A recent HoloLens demo released in November in partnership with car maker Volvo, which hints at future VR showrooms, brings high-resolution 3D models of Volvo’s new S90 premium sedan to life as holograms floating in mid air. In December, Microsoft partnered with Autodesk to create virtual product development solutions for engineering and industrial design. In October Microsoft acquired Havok from Intel. Havok, the leading physics engine for VR game development, could power future ultra-realistic HoloLens games.
The Wall Street Journal notes that, before making the HoloLens available to all consumers, Microsoft needs developers to create compelling consumer applications. To support developers, Microsoft released documentation, tutorials, and sample "holographic" apps - including an enhanced version of Skype for HoloLens users, three mixed-reality games dubbed Fragments, Young Conker, and RoboRaid, an application called HoloTour that allows people to transport to a different location and experience it like they are really there, and HoloStudio - an integrated HoloLens development tool with examples of how to optimally leverage the innovative HoloLens user interface features.
"Nothing is more exciting to me than seeing what developers dream up when the Microsoft HoloLens Development Edition starts shipping next month," said Microsoft corporate VP Kudo Tsunoda. "We set out on a mission to deliver the world’s first untethered holographic computer and it is amazing to finally be at this point in time where developers will be receiving the very first versions so they can start building their own holographic experiences."
Developers in the US and Canada can apply to become HoloLens developers.

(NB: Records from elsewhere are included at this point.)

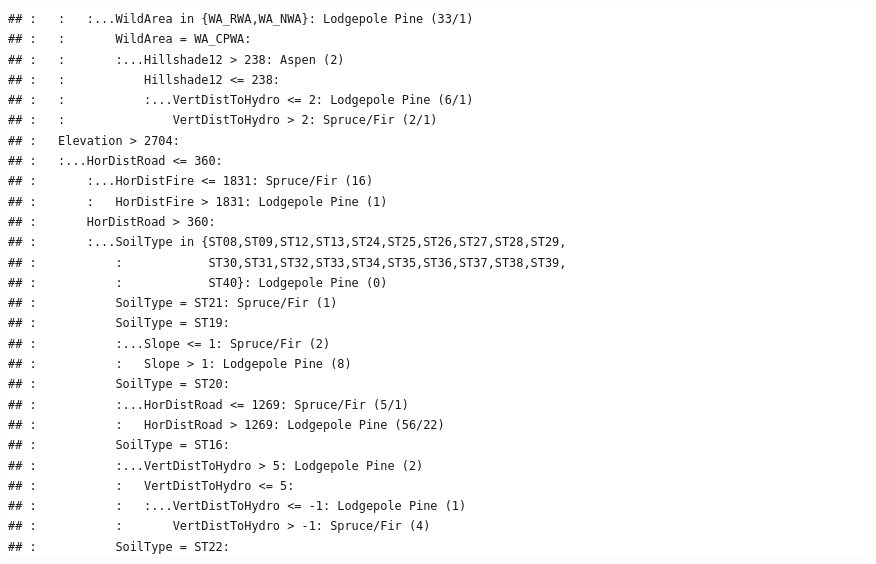     ## :   :   :...WildArea in {WA_RWA,WA_NWA}: Lodgepole Pine (33/1)
    ## :   :       WildArea = WA_CPWA:
    ## :   :       :...Hillshade12 > 238: Aspen (2)
    ## :   :           Hillshade12 <= 238:
    ## :   :           :...VertDistToHydro <= 2: Lodgepole Pine (6/1)
    ## :   :               VertDistToHydro > 2: Spruce/Fir (2/1)
    ## :   Elevation > 2704:
    ## :   :...HorDistRoad <= 360:
    ## :       :...HorDistFire <= 1831: Spruce/Fir (16)
    ## :       :   HorDistFire > 1831: Lodgepole Pine (1)
    ## :       HorDistRoad > 360:
    ## :       :...SoilType in {ST08,ST09,ST12,ST13,ST24,ST25,ST26,ST27,ST28,ST29,
    ## :           :            ST30,ST31,ST32,ST33,ST34,ST35,ST36,ST37,ST38,ST39,
    ## :           :            ST40}: Lodgepole Pine (0)
    ## :           SoilType = ST21: Spruce/Fir (1)
    ## :           SoilType = ST19:
    ## :           :...Slope <= 1: Spruce/Fir (2)
    ## :           :   Slope > 1: Lodgepole Pine (8)
    ## :           SoilType = ST20:
    ## :           :...HorDistRoad <= 1269: Spruce/Fir (5/1)
    ## :           :   HorDistRoad > 1269: Lodgepole Pine (56/22)
    ## :           SoilType = ST16:
    ## :           :...VertDistToHydro > 5: Lodgepole Pine (2)
    ## :           :   VertDistToHydro <= 5:
    ## :           :   :...VertDistToHydro <= -1: Lodgepole Pine (1)
    ## :           :       VertDistToHydro > -1: Spruce/Fir (4)
    ## :           SoilType = ST22:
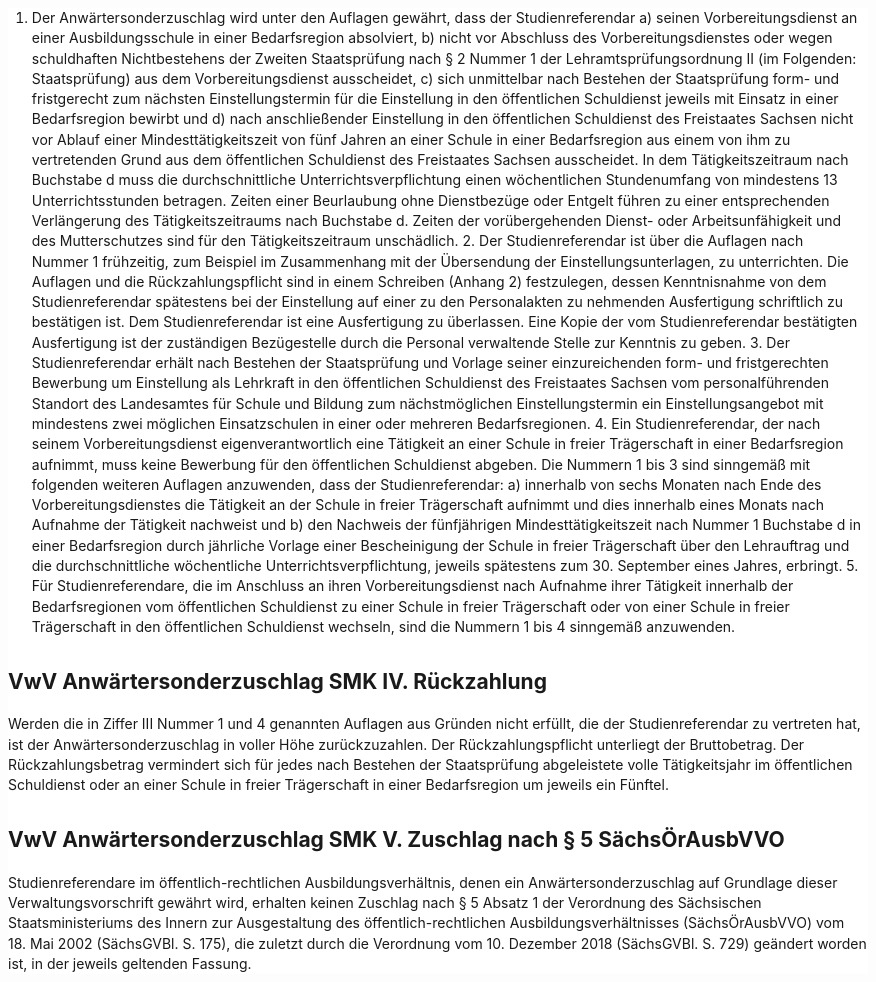 1. Der Anwärtersonderzuschlag wird unter den Auflagen gewährt, dass der Studienreferendar a) seinen Vorbereitungsdienst an einer Ausbildungsschule in einer Bedarfsregion absolviert, b) nicht vor Abschluss des Vorbereitungsdienstes oder wegen schuldhaften Nichtbestehens der Zweiten Staatsprüfung nach § 2 Nummer 1 der Lehramtsprüfungsordnung II (im Folgenden: Staatsprüfung) aus dem Vorbereitungsdienst ausscheidet, c) sich unmittelbar nach Bestehen der Staatsprüfung form- und fristgerecht zum nächsten Einstellungstermin für die Einstellung in den öffentlichen Schuldienst jeweils mit Einsatz in einer Bedarfsregion bewirbt und d) nach anschließender Einstellung in den öffentlichen Schuldienst des Freistaates Sachsen nicht vor Ablauf einer Mindesttätigkeitszeit von fünf Jahren an einer Schule in einer Bedarfsregion aus einem von ihm zu vertretenden Grund aus dem öffentlichen Schuldienst des Freistaates Sachsen ausscheidet. In dem Tätigkeitszeitraum nach Buchstabe d muss die durchschnittliche Unterrichtsverpflichtung einen wöchentlichen Stundenumfang von mindestens 13 Unterrichtsstunden betragen. Zeiten einer Beurlaubung ohne Dienstbezüge oder Entgelt führen zu einer entsprechenden Verlängerung des Tätigkeitszeitraums nach Buchstabe d. Zeiten der vorübergehenden Dienst- oder Arbeitsunfähigkeit und des Mutterschutzes sind für den Tätigkeitszeitraum unschädlich. 2. Der Studienreferendar ist über die Auflagen nach Nummer 1 frühzeitig, zum Beispiel im Zusammenhang mit der Übersendung der Einstellungsunterlagen, zu unterrichten. Die Auflagen und die Rückzahlungspflicht sind in einem Schreiben (Anhang 2) festzulegen, dessen Kenntnisnahme von dem Studienreferendar spätestens bei der Einstellung auf einer zu den Personalakten zu nehmenden Ausfertigung schriftlich zu bestätigen ist. Dem Studienreferendar ist eine Ausfertigung zu überlassen. Eine Kopie der vom Studienreferendar bestätigten Ausfertigung ist der zuständigen Bezügestelle durch die Personal verwaltende Stelle zur Kenntnis zu geben. 3. Der Studienreferendar erhält nach Bestehen der Staatsprüfung und Vorlage seiner einzureichenden form- und fristgerechten Bewerbung um Einstellung als Lehrkraft in den öffentlichen Schuldienst des Freistaates Sachsen vom personalführenden Standort des Landesamtes für Schule und Bildung zum nächstmöglichen Einstellungstermin ein Einstellungsangebot mit mindestens zwei möglichen Einsatzschulen in einer oder mehreren Bedarfsregionen. 4. Ein Studienreferendar, der nach seinem Vorbereitungsdienst eigenverantwortlich eine Tätigkeit an einer Schule in freier Trägerschaft in einer Bedarfsregion aufnimmt, muss keine Bewerbung für den öffentlichen Schuldienst abgeben. Die Nummern 1 bis 3 sind sinngemäß mit folgenden weiteren Auflagen anzuwenden, dass der Studienreferendar: a) innerhalb von sechs Monaten nach Ende des Vorbereitungsdienstes die Tätigkeit an der Schule in freier Trägerschaft aufnimmt und dies innerhalb eines Monats nach Aufnahme der Tätigkeit nachweist und b) den Nachweis der fünfjährigen Mindesttätigkeitszeit nach Nummer 1 Buchstabe d in einer Bedarfsregion durch jährliche Vorlage einer Bescheinigung der Schule in freier Trägerschaft über den Lehrauftrag und die durchschnittliche wöchentliche Unterrichtsverpflichtung, jeweils spätestens zum 30. September eines Jahres, erbringt. 5. Für Studienreferendare, die im Anschluss an ihren Vorbereitungsdienst nach Aufnahme ihrer Tätigkeit innerhalb der Bedarfsregionen vom öffentlichen Schuldienst zu einer Schule in freier Trägerschaft oder von einer Schule in freier Trägerschaft in den öffentlichen Schuldienst wechseln, sind die Nummern 1 bis 4 sinngemäß anzuwenden. 
## VwV Anwärtersonderzuschlag SMK IV. Rückzahlung

Werden die in Ziffer III Nummer 1 und 4 genannten Auflagen aus Gründen nicht erfüllt, die der Studienreferendar zu vertreten hat, ist der Anwärtersonderzuschlag in voller Höhe zurückzuzahlen. Der Rückzahlungspflicht unterliegt der Bruttobetrag. Der Rückzahlungsbetrag vermindert sich für jedes nach Bestehen der Staatsprüfung abgeleistete volle Tätigkeitsjahr im öffentlichen Schuldienst oder an einer Schule in freier Trägerschaft in einer Bedarfsregion um jeweils ein Fünftel.


## VwV Anwärtersonderzuschlag SMK V. Zuschlag nach § 5 SächsÖrAusbVVO

Studienreferendare im öffentlich-rechtlichen Ausbildungsverhältnis, denen ein Anwärtersonderzuschlag auf Grundlage dieser Verwaltungsvorschrift gewährt wird, erhalten keinen Zuschlag nach § 5 Absatz 1 der Verordnung des Sächsischen Staatsministeriums des Innern zur Ausgestaltung des öffentlich-rechtlichen Ausbildungsverhältnisses (SächsÖrAusbVVO) vom 18. Mai 2002 (SächsGVBl. S. 175), die zuletzt durch die Verordnung vom 10. Dezember 2018 (SächsGVBl. S. 729) geändert worden ist, in der jeweils geltenden Fassung.
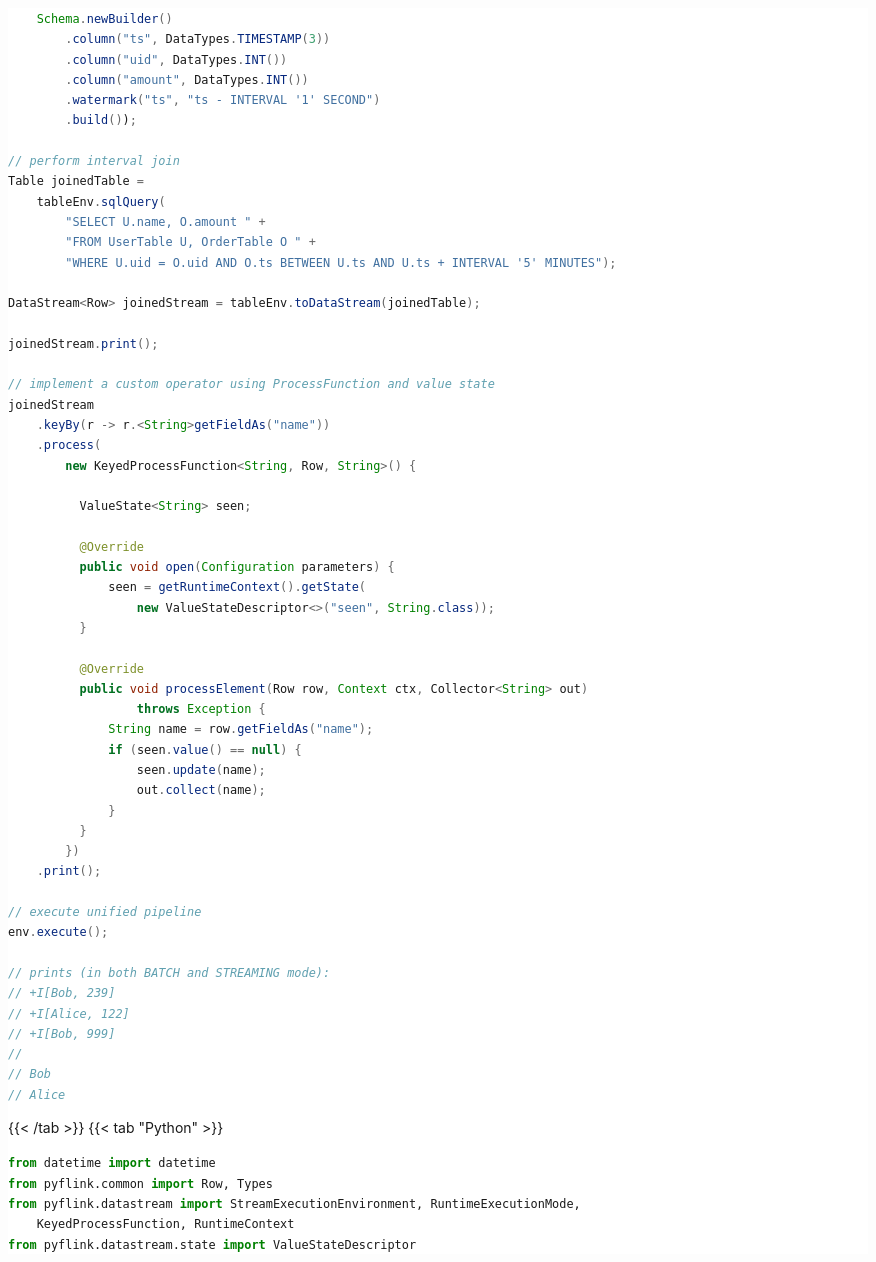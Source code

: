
 ```java
    Schema.newBuilder()
        .column("ts", DataTypes.TIMESTAMP(3))
        .column("uid", DataTypes.INT())
        .column("amount", DataTypes.INT())
        .watermark("ts", "ts - INTERVAL '1' SECOND")
        .build());

// perform interval join
Table joinedTable =
    tableEnv.sqlQuery(
        "SELECT U.name, O.amount " +
        "FROM UserTable U, OrderTable O " +
        "WHERE U.uid = O.uid AND O.ts BETWEEN U.ts AND U.ts + INTERVAL '5' MINUTES");

DataStream<Row> joinedStream = tableEnv.toDataStream(joinedTable);

joinedStream.print();

// implement a custom operator using ProcessFunction and value state
joinedStream
    .keyBy(r -> r.<String>getFieldAs("name"))
    .process(
        new KeyedProcessFunction<String, Row, String>() {

          ValueState<String> seen;

          @Override
          public void open(Configuration parameters) {
              seen = getRuntimeContext().getState(
                  new ValueStateDescriptor<>("seen", String.class));
          }

          @Override
          public void processElement(Row row, Context ctx, Collector<String> out)
                  throws Exception {
              String name = row.getFieldAs("name");
              if (seen.value() == null) {
                  seen.update(name);
                  out.collect(name);
              }
          }
        })
    .print();

// execute unified pipeline
env.execute();

// prints (in both BATCH and STREAMING mode):
// +I[Bob, 239]
// +I[Alice, 122]
// +I[Bob, 999]
//
// Bob
// Alice
```
{{< /tab >}}
{{< tab "Python" >}}
```python
from datetime import datetime
from pyflink.common import Row, Types
from pyflink.datastream import StreamExecutionEnvironment, RuntimeExecutionMode,
    KeyedProcessFunction, RuntimeContext
from pyflink.datastream.state import ValueStateDescriptor
```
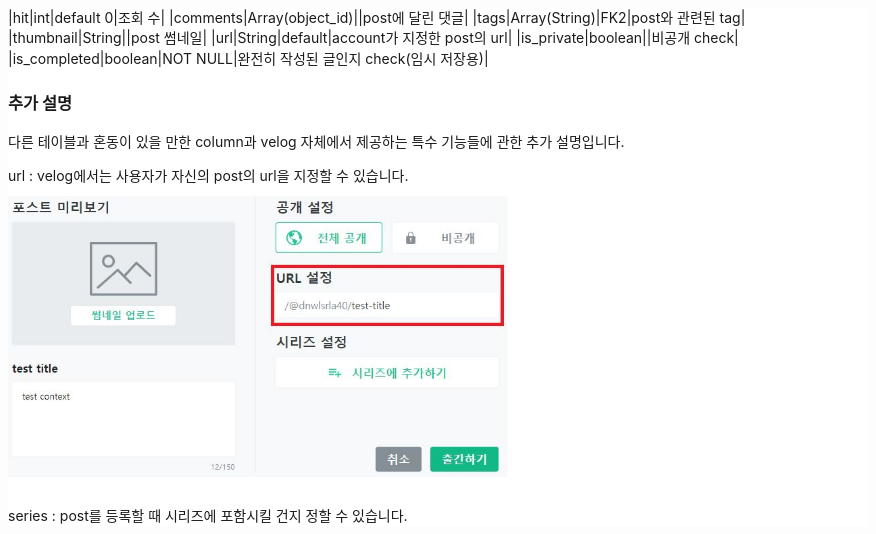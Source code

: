 |hit|int|default 0|조회 수|
|comments|Array(object_id)||post에 달린 댓글|
|tags|Array(String)|FK2|post와 관련된 tag|
|thumbnail|String||post 썸네일|
|url|String|default|account가 지정한 post의 url|
|is_private|boolean||비공개 check|
|is_completed|boolean|NOT NULL|완전히 작성된 글인지 check(임시 저장용)|

### 추가 설명

다른 테이블과 혼동이 있을 만한 column과 velog 자체에서 제공하는 특수 기능들에 관한 추가 설명입니다.

url : velog에서는 사용자가 자신의 post의 url을 지정할 수 있습니다.  
<img src=../img/BE/url.JPG alt="profile_image" width="500" height="300">  

series : post를 등록할 때 시리즈에 포함시킬 건지 정할 수 있습니다.  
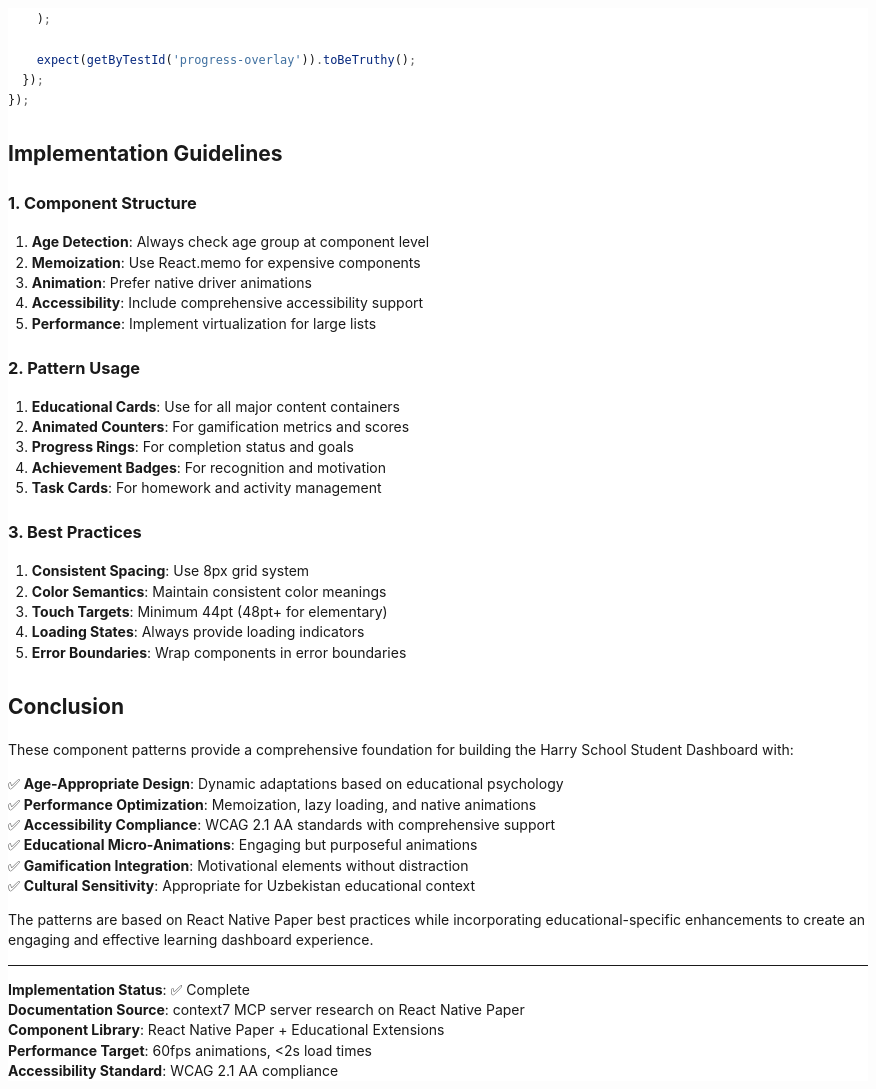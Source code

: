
 ```typescript
    );
    
    expect(getByTestId('progress-overlay')).toBeTruthy();
  });
});
```

## Implementation Guidelines

### 1. Component Structure

1. **Age Detection**: Always check age group at component level
2. **Memoization**: Use React.memo for expensive components
3. **Animation**: Prefer native driver animations
4. **Accessibility**: Include comprehensive accessibility support
5. **Performance**: Implement virtualization for large lists

### 2. Pattern Usage

1. **Educational Cards**: Use for all major content containers
2. **Animated Counters**: For gamification metrics and scores
3. **Progress Rings**: For completion status and goals
4. **Achievement Badges**: For recognition and motivation
5. **Task Cards**: For homework and activity management

### 3. Best Practices

1. **Consistent Spacing**: Use 8px grid system
2. **Color Semantics**: Maintain consistent color meanings
3. **Touch Targets**: Minimum 44pt (48pt+ for elementary)
4. **Loading States**: Always provide loading indicators
5. **Error Boundaries**: Wrap components in error boundaries

## Conclusion

These component patterns provide a comprehensive foundation for building the Harry School Student Dashboard with:

✅ **Age-Appropriate Design**: Dynamic adaptations based on educational psychology  
✅ **Performance Optimization**: Memoization, lazy loading, and native animations  
✅ **Accessibility Compliance**: WCAG 2.1 AA standards with comprehensive support  
✅ **Educational Micro-Animations**: Engaging but purposeful animations  
✅ **Gamification Integration**: Motivational elements without distraction  
✅ **Cultural Sensitivity**: Appropriate for Uzbekistan educational context  

The patterns are based on React Native Paper best practices while incorporating educational-specific enhancements to create an engaging and effective learning dashboard experience.

---

**Implementation Status**: ✅ Complete  
**Documentation Source**: context7 MCP server research on React Native Paper  
**Component Library**: React Native Paper + Educational Extensions  
**Performance Target**: 60fps animations, <2s load times  
**Accessibility Standard**: WCAG 2.1 AA compliance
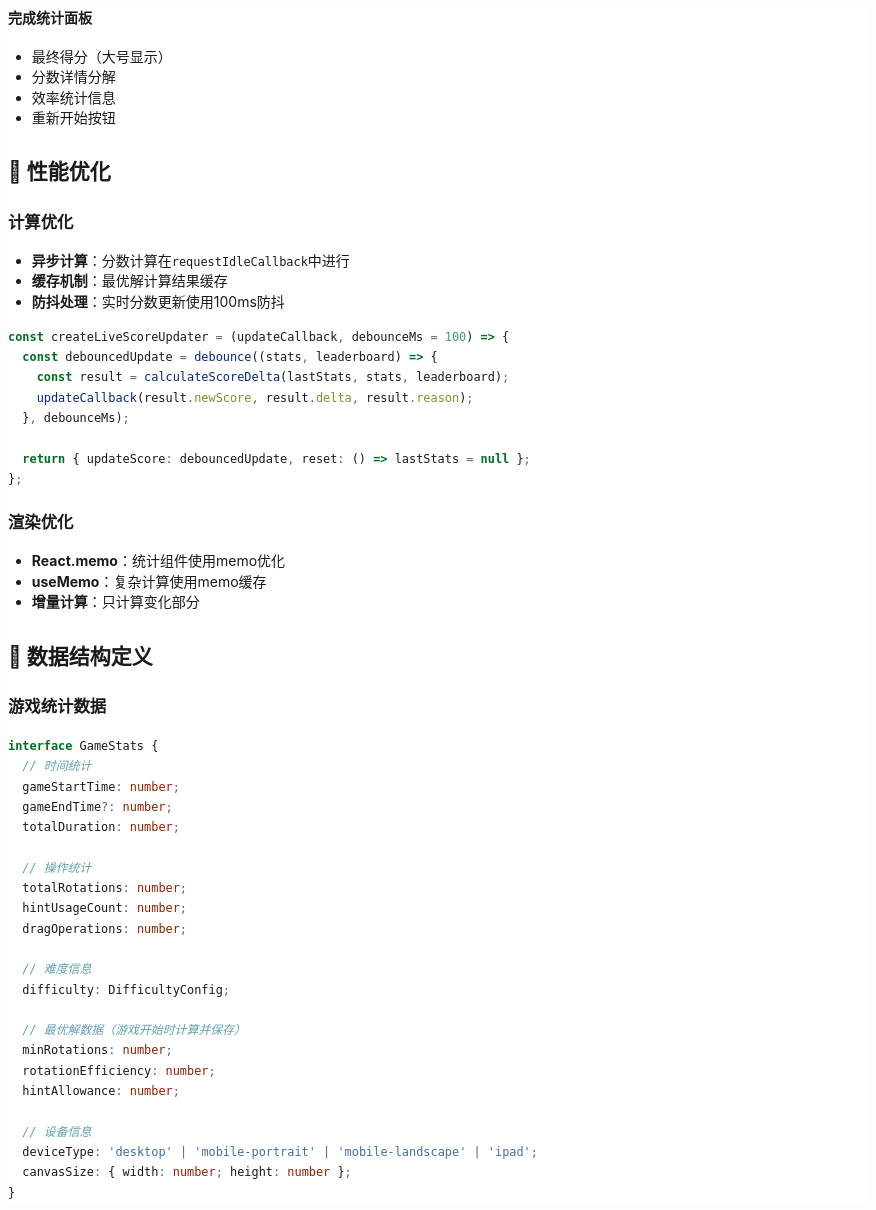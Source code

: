 #### 完成统计面板
- 最终得分（大号显示）
- 分数详情分解
- 效率统计信息
- 重新开始按钮

## 🔧 性能优化

### 计算优化
- **异步计算**：分数计算在`requestIdleCallback`中进行
- **缓存机制**：最优解计算结果缓存
- **防抖处理**：实时分数更新使用100ms防抖

```typescript
const createLiveScoreUpdater = (updateCallback, debounceMs = 100) => {
  const debouncedUpdate = debounce((stats, leaderboard) => {
    const result = calculateScoreDelta(lastStats, stats, leaderboard);
    updateCallback(result.newScore, result.delta, result.reason);
  }, debounceMs);
  
  return { updateScore: debouncedUpdate, reset: () => lastStats = null };
};
```

### 渲染优化
- **React.memo**：统计组件使用memo优化
- **useMemo**：复杂计算使用memo缓存
- **增量计算**：只计算变化部分

## 🧪 数据结构定义

### 游戏统计数据

```typescript
interface GameStats {
  // 时间统计
  gameStartTime: number;
  gameEndTime?: number;
  totalDuration: number;

  // 操作统计
  totalRotations: number;
  hintUsageCount: number;
  dragOperations: number;

  // 难度信息
  difficulty: DifficultyConfig;

  // 最优解数据（游戏开始时计算并保存）
  minRotations: number;
  rotationEfficiency: number;
  hintAllowance: number;

  // 设备信息
  deviceType: 'desktop' | 'mobile-portrait' | 'mobile-landscape' | 'ipad';
  canvasSize: { width: number; height: number };
}
```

The accepted applicants will be invited to purchase the Development Edition, which will start shipping on March 30th, for $3,000. The price is much higher than for popular VR headsets like Samsung Electronics (OTC:SSNLF) Gear VR for consumers and Facebook (NASDAQ:FB) owned Oculus Rift for developers, but the HoloLens has unique AR features not found in VR-oriented headsets, and it is a self-contained "face computer" that doesn't require a PC or high-end smartphone.
In fact, the HoloLens has its own 32-bit Intel CPU, a brand-new Microsoft Holographic Processing Unit (HPU 1.0), 2GB RAM, 64GB of onboard solid-state storage, and a battery that gets up to three hours of active usage time, notes a Wired review. The device, which weighs 1.3 pounds, has two high-definition light engines inside the headset to display computer-generated features overlaying the real world, volume controls, brightness controls, a microUSB port, built-in wireless connectivity, and plenty of on-board cameras and sensors.
Of course other top tech companies and startups will jump on holographic mixed-reality computing, but at this moment, the HoloLens is a unique device for an entirely new class of applications. Therefore, developers are likely to adopt the HoloLens and create impressive science-fiction-like consumer apps, which will boost Microsoft stock in the mid-term.